The NSA spying scandal revealed the extent to which Americans have surrendered their privacy in the name of national security, but what have we gotten in return?
FBI agents can’t point to any major terrorism cases they’ve cracked thanks to the key snooping powers in the Patriot Act, the Justice Department’s inspector general said in a report Thursday that could complicate efforts to keep key parts of the law operating.
Inspector General Michael E. Horowitz said that between 2004 and 2009, the FBI tripled its use of bulk collection under Section 215 of the Patriot Act, which allows government agents to compel businesses to turn over records and documents, and increasingly scooped up records of Americans who had no ties to official terrorism investigations.
This revelation does not come as a surprise to many civil libertarians, who question the effectiveness of the program.
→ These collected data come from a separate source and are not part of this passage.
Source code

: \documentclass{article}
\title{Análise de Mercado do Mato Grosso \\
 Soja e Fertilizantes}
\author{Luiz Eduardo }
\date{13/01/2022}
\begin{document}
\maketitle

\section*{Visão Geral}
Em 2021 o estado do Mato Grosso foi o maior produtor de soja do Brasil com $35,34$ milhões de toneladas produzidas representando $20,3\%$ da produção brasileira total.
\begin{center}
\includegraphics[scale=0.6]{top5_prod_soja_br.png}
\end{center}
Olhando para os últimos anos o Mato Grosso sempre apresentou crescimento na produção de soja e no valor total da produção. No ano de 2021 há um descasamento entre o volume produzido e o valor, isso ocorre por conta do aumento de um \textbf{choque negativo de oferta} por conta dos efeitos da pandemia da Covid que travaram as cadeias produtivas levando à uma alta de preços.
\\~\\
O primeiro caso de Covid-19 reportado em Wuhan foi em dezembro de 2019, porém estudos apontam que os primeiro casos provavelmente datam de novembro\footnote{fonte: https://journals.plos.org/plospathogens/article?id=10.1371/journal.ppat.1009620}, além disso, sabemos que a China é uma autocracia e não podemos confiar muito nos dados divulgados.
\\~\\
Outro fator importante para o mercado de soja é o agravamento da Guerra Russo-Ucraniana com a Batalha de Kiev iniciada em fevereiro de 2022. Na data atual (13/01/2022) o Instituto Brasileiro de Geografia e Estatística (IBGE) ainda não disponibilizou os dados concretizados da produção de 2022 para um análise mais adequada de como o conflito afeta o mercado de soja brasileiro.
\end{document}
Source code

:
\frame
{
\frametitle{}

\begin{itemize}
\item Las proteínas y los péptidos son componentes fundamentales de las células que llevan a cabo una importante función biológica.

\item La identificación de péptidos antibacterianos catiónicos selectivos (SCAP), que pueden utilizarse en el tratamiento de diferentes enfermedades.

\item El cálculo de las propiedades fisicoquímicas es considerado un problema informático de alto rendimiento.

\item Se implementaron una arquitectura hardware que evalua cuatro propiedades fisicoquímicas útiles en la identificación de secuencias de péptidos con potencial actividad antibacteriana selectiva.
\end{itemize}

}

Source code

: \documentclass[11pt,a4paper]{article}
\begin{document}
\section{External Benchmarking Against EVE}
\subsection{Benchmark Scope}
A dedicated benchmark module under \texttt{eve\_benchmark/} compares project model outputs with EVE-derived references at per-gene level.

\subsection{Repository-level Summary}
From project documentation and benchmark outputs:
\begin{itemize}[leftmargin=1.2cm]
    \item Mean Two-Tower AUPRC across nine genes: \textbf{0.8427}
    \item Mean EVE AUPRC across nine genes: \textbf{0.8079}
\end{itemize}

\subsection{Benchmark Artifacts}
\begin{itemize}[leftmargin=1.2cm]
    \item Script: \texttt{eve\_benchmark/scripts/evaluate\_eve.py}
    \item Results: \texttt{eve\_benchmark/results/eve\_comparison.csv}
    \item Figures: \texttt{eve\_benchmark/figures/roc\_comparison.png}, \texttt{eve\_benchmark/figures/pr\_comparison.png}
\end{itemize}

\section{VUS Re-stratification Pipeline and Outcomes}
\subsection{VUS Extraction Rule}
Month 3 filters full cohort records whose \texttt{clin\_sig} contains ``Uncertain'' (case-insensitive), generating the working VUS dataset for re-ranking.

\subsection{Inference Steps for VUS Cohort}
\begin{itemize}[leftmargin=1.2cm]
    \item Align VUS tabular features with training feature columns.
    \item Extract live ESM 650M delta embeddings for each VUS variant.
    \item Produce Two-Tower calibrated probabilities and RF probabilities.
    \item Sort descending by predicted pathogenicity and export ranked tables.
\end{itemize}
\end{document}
Bulk data collection creates false leads, ties up investigative resources and, essentially, undermines national security, said Stephen Kohn, an attorney at Kohn, Kohn & Colapinto, LLP and advocate for government whistleblowers. Also, increased FBI dependency on that bulk data collection indicates that the agency is lacking the appropriate resources for conducting successful counterterrorism operations, Mr. Kohn said.
“They have a large amount of agents who are working counterterrorism that have no human resources, no leads, no infiltrations, so they have nothing else to do,” he said. “In other words, when they staffed up and made [counterterrorism] a major priority, these agents need to do something. And they’re doing what they know to do, and that’s electronic surveillance.”
Rather than collecting the most data, the FBI should be focusing on collecting the right data. Liberty and privacy are worth fighting to protect, but violating them both in the process kind of moots the point, don’t you think?